Coarse facial features and macrognathia

Figure 4

MRI scan with gadolinium illustrates a pituitary macroadenoma (arrow) within a deformed sella turcica

Discussion

The clinical features of acromegaly develop insidiously over decades, often resulting in a delay of 7–10 years in diagnosis after the estimated onset of symptoms.[1] Early recognition is essential as effective therapies can prevent disease progression and return the lifespan to normal.[7] Decreased vision or visual field defects are the main presenting complaints that lead to the work-up and diagnosis of acromegaly in 5.7% of the patients.[7] Diplopia could be due to cranial nerve palsy or hemifield slide phenomenon.[8]

In our case, binocular diplopia was the presenting complaint that brought the patient to medical attention. There were no cranial nerve palsies or visual field defects. The diplopia was caused by the bilateral enlargement of the medial rectus and inferior rectus muscles and increased on ductions away from the mechanically restricted muscles. The extraocular muscles may be involved as part of the generalized organomegaly associated with acromegaly.[34] On CT scan, the muscles are diffusely and symmetrically enlarged. The degree of enlargement is related to duration of disease rather than hormone level.[2] Muscle biopsy specimens of the quadriceps muscle in acromegaly showed a hypertrophy of type 1 fibers and atrophy of type 2 fibers. Hypertrophy is probably a direct result of excess GH secretion.[9]

A PubMed search revealed two cases that have been reported previously with extraocular muscle enlargement as the presenting feature of acromegaly in combination with bilateral lower eyelid swelling[6] or ptosis.[5] Clinically significant motility defects were previously unrecognized in patients with GH-secreting pituitary tumors.[2]
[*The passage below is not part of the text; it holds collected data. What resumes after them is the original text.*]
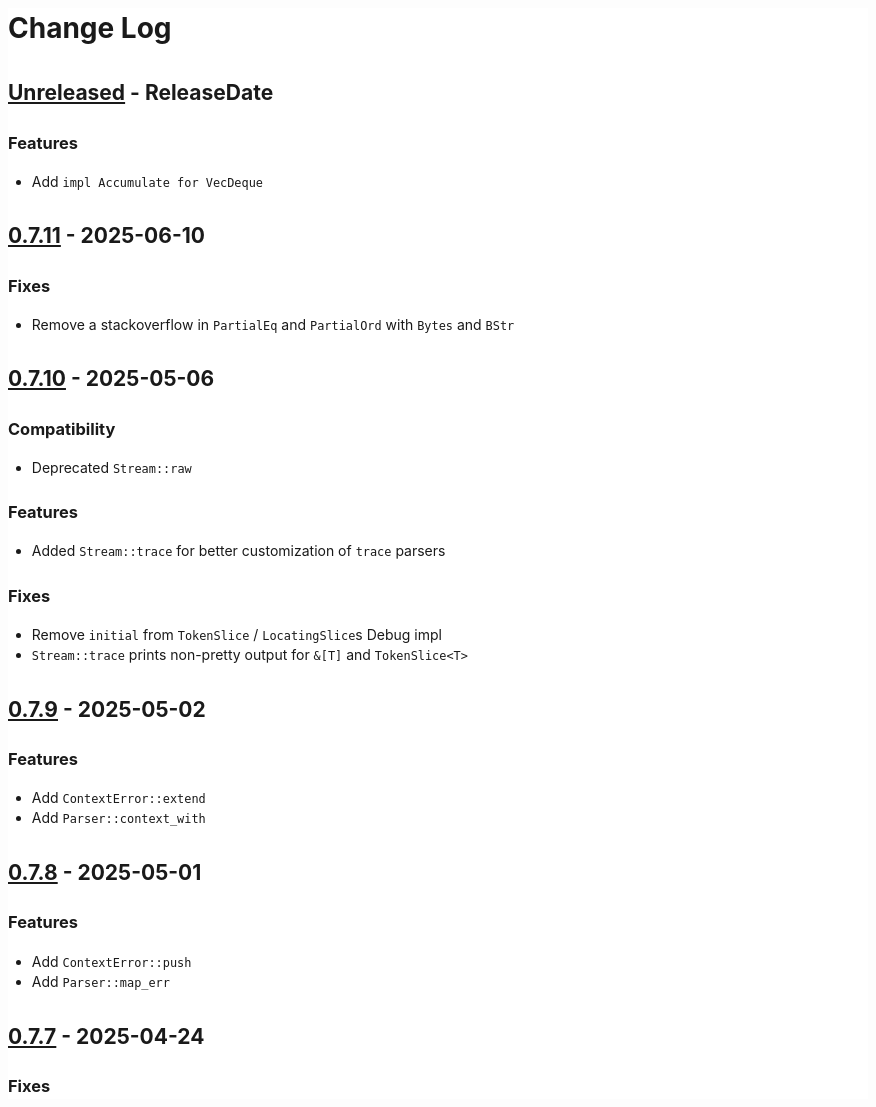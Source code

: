 # Change Log


## [Unreleased] - ReleaseDate

### Features

- Add `impl Accumulate for VecDeque`

## [0.7.11] - 2025-06-10

### Fixes

- Remove a stackoverflow in `PartialEq` and `PartialOrd` with `Bytes` and `BStr`

## [0.7.10] - 2025-05-06

### Compatibility

- Deprecated `Stream::raw`

### Features

- Added `Stream::trace` for better customization of `trace` parsers

### Fixes

- Remove `initial` from `TokenSlice` / `LocatingSlice`s Debug impl
- `Stream::trace` prints non-pretty output for `&[T]` and `TokenSlice<T>`

## [0.7.9] - 2025-05-02

### Features

- Add `ContextError::extend`
- Add `Parser::context_with`

## [0.7.8] - 2025-05-01

### Features

- Add `ContextError::push`
- Add `Parser::map_err`

## [0.7.7] - 2025-04-24

### Fixes


[Unreleased]: https://github.com/winnow-rs/winnow/compare/v0.7.11...HEAD
[0.7.11]: https://github.com/winnow-rs/winnow/compare/v0.7.10...v0.7.11
[0.7.10]: https://github.com/winnow-rs/winnow/compare/v0.7.9...v0.7.10
[0.7.9]: https://github.com/winnow-rs/winnow/compare/v0.7.8...v0.7.9
[0.7.8]: https://github.com/winnow-rs/winnow/compare/v0.7.7...v0.7.8
[0.7.7]: https://github.com/winnow-rs/winnow/compare/v0.7.6...v0.7.7
[0.7.6]: https://github.com/winnow-rs/winnow/compare/v0.7.5...v0.7.6
[0.7.5]: https://github.com/winnow-rs/winnow/compare/v0.7.4...v0.7.5
[0.7.4]: https://github.com/winnow-rs/winnow/compare/v0.7.3...v0.7.4
[0.7.3]: https://github.com/winnow-rs/winnow/compare/v0.7.2...v0.7.3
[0.7.2]: https://github.com/winnow-rs/winnow/compare/v0.7.1...v0.7.2
[0.7.1]: https://github.com/winnow-rs/winnow/compare/v0.7.0...v0.7.1
[0.7.0]: https://github.com/winnow-rs/winnow/compare/v0.6.26...v0.7.0
[0.6.26]: https://github.com/winnow-rs/winnow/compare/v0.6.25...v0.6.26
[0.6.25]: https://github.com/winnow-rs/winnow/compare/v0.6.24...v0.6.25
[0.6.24]: https://github.com/winnow-rs/winnow/compare/v0.6.23...v0.6.24
[0.6.23]: https://github.com/winnow-rs/winnow/compare/v0.6.22...v0.6.23
[0.6.22]: https://github.com/winnow-rs/winnow/compare/v0.6.21...v0.6.22
[0.6.21]: https://github.com/winnow-rs/winnow/compare/v0.6.20...v0.6.21
[0.6.20]: https://github.com/winnow-rs/winnow/compare/v0.6.19...v0.6.20
[0.6.19]: https://github.com/winnow-rs/winnow/compare/v0.6.18...v0.6.19
[0.6.18]: https://github.com/winnow-rs/winnow/compare/v0.6.17...v0.6.18
[0.6.17]: https://github.com/winnow-rs/winnow/compare/v0.6.16...v0.6.17
[0.6.16]: https://github.com/winnow-rs/winnow/compare/v0.6.15...v0.6.16
[0.6.15]: https://github.com/winnow-rs/winnow/compare/v0.6.14...v0.6.15
[0.6.14]: https://github.com/winnow-rs/winnow/compare/v0.6.13...v0.6.14
[0.6.13]: https://github.com/winnow-rs/winnow/compare/v0.6.12...v0.6.13
[0.6.12]: https://github.com/winnow-rs/winnow/compare/v0.6.11...v0.6.12
[0.6.11]: https://github.com/winnow-rs/winnow/compare/v0.6.10...v0.6.11
[0.6.10]: https://github.com/winnow-rs/winnow/compare/v0.6.9...v0.6.10
[0.6.9]: https://github.com/winnow-rs/winnow/compare/v0.6.8...v0.6.9
[0.6.8]: https://github.com/winnow-rs/winnow/compare/v0.6.7...v0.6.8
[0.6.7]: https://github.com/winnow-rs/winnow/compare/v0.6.6...v0.6.7
[0.6.6]: https://github.com/winnow-rs/winnow/compare/v0.6.5...v0.6.6
[0.6.5]: https://github.com/winnow-rs/winnow/compare/v0.6.4...v0.6.5
[0.6.4]: https://github.com/winnow-rs/winnow/compare/v0.6.3...v0.6.4
[0.6.3]: https://github.com/winnow-rs/winnow/compare/v0.6.2...v0.6.3
[0.6.2]: https://github.com/winnow-rs/winnow/compare/v0.6.1...v0.6.2
[0.6.1]: https://github.com/winnow-rs/winnow/compare/v0.6.0...v0.6.1
[0.6.0]: https://github.com/winnow-rs/winnow/compare/v0.5.40...v0.6.0
[0.5.40]: https://github.com/winnow-rs/winnow/compare/v0.5.39...v0.5.40
[0.5.39]: https://github.com/winnow-rs/winnow/compare/v0.5.38...v0.5.39
[0.5.38]: https://github.com/winnow-rs/winnow/compare/v0.5.37...v0.5.38
[0.5.37]: https://github.com/winnow-rs/winnow/compare/v0.5.36...v0.5.37
[0.5.36]: https://github.com/winnow-rs/winnow/compare/v0.5.35...v0.5.36
[0.5.35]: https://github.com/winnow-rs/winnow/compare/v0.5.34...v0.5.35
[0.5.34]: https://github.com/winnow-rs/winnow/compare/v0.5.33...v0.5.34
[0.5.33]: https://github.com/winnow-rs/winnow/compare/v0.5.32...v0.5.33
[0.5.32]: https://github.com/winnow-rs/winnow/compare/v0.5.31...v0.5.32
[0.5.31]: https://github.com/winnow-rs/winnow/compare/v0.5.30...v0.5.31
[0.5.30]: https://github.com/winnow-rs/winnow/compare/v0.5.29...v0.5.30
[0.5.29]: https://github.com/winnow-rs/winnow/compare/v0.5.28...v0.5.29
[0.5.28]: https://github.com/winnow-rs/winnow/compare/v0.5.27...v0.5.28
[0.5.27]: https://github.com/winnow-rs/winnow/compare/v0.5.26...v0.5.27
[0.5.26]: https://github.com/winnow-rs/winnow/compare/v0.5.25...v0.5.26
[0.5.25]: https://github.com/winnow-rs/winnow/compare/v0.5.24...v0.5.25
[0.5.24]: https://github.com/winnow-rs/winnow/compare/v0.5.23...v0.5.24
[0.5.23]: https://github.com/winnow-rs/winnow/compare/v0.5.22...v0.5.23
[0.5.22]: https://github.com/winnow-rs/winnow/compare/v0.5.21...v0.5.22
[0.5.21]: https://github.com/winnow-rs/winnow/compare/v0.5.20...v0.5.21
[0.5.20]: https://github.com/winnow-rs/winnow/compare/v0.5.19...v0.5.20
[0.5.19]: https://github.com/winnow-rs/winnow/compare/v0.5.18...v0.5.19
[0.5.18]: https://github.com/winnow-rs/winnow/compare/v0.5.17...v0.5.18
[0.5.17]: https://github.com/winnow-rs/winnow/compare/v0.5.16...v0.5.17
[0.5.16]: https://github.com/winnow-rs/winnow/compare/v0.5.15...v0.5.16
[0.5.15]: https://github.com/winnow-rs/winnow/compare/v0.5.14...v0.5.15
[0.5.14]: https://github.com/winnow-rs/winnow/compare/v0.5.13...v0.5.14
[0.5.13]: https://github.com/winnow-rs/winnow/compare/v0.5.12...v0.5.13
[0.5.12]: https://github.com/winnow-rs/winnow/compare/v0.5.11...v0.5.12
[0.5.11]: https://github.com/winnow-rs/winnow/compare/v0.5.10...v0.5.11
[0.5.10]: https://github.com/winnow-rs/winnow/compare/v0.5.9...v0.5.10
[0.5.9]: https://github.com/winnow-rs/winnow/compare/v0.5.8...v0.5.9
[0.5.8]: https://github.com/winnow-rs/winnow/compare/v0.5.7...v0.5.8
[0.5.7]: https://github.com/winnow-rs/winnow/compare/v0.5.6...v0.5.7
[0.5.6]: https://github.com/winnow-rs/winnow/compare/v0.5.5...v0.5.6
[0.5.5]: https://github.com/winnow-rs/winnow/compare/v0.5.4...v0.5.5
[0.5.4]: https://github.com/winnow-rs/winnow/compare/v0.5.3...v0.5.4
[0.5.3]: https://github.com/winnow-rs/winnow/compare/v0.5.2...v0.5.3
[0.5.2]: https://github.com/winnow-rs/winnow/compare/v0.5.1...v0.5.2
[0.5.1]: https://github.com/winnow-rs/winnow/compare/v0.5.0...v0.5.1
[0.5.0]: https://github.com/winnow-rs/winnow/compare/v0.4.9...v0.5.0
[0.4.9]: https://github.com/winnow-rs/winnow/compare/v0.4.8...v0.4.9
[0.4.8]: https://github.com/winnow-rs/winnow/compare/v0.4.7...v0.4.8
[0.4.7]: https://github.com/winnow-rs/winnow/compare/v0.4.6...v0.4.7
[0.4.6]: https://github.com/winnow-rs/winnow/compare/v0.4.5...v0.4.6
[0.4.5]: https://github.com/winnow-rs/winnow/compare/v0.4.4...v0.4.5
Extensive endocrinological work-up was performed and all tests were negative regarding Graves-Basedow disease, the most common cause of extraocular muscle enlargement.[2-4] Although we cannot entirely exclude this disease, repeated laboratory testing during a 2-year follow-up was carried out and remained negative. Symptoms of thyrotoxicosis were absent. GH and IGF-I excess causes thyroid overgrowth, which is usually considered a typical aspect of the organomegaly developing in acromegaly. A goiter is revealed in 25–92% of cases. Multinodular goiter is detected in 65% of patients and nodular goiter is toxic in 14% of patients.[10] The most common nonthyroid causes of extraocular muscle enlargement are inflammatory, vascular, neoplastic and infectious processes.[2] Based on clinical presentation and CT scan of the orbit, the existence of these disorders is very unlikely.

To our knowledge, this is the first report of a patient with acromegaly with binocular diplopia due to restrictive extraocular myopathy as the initial clinical complaint.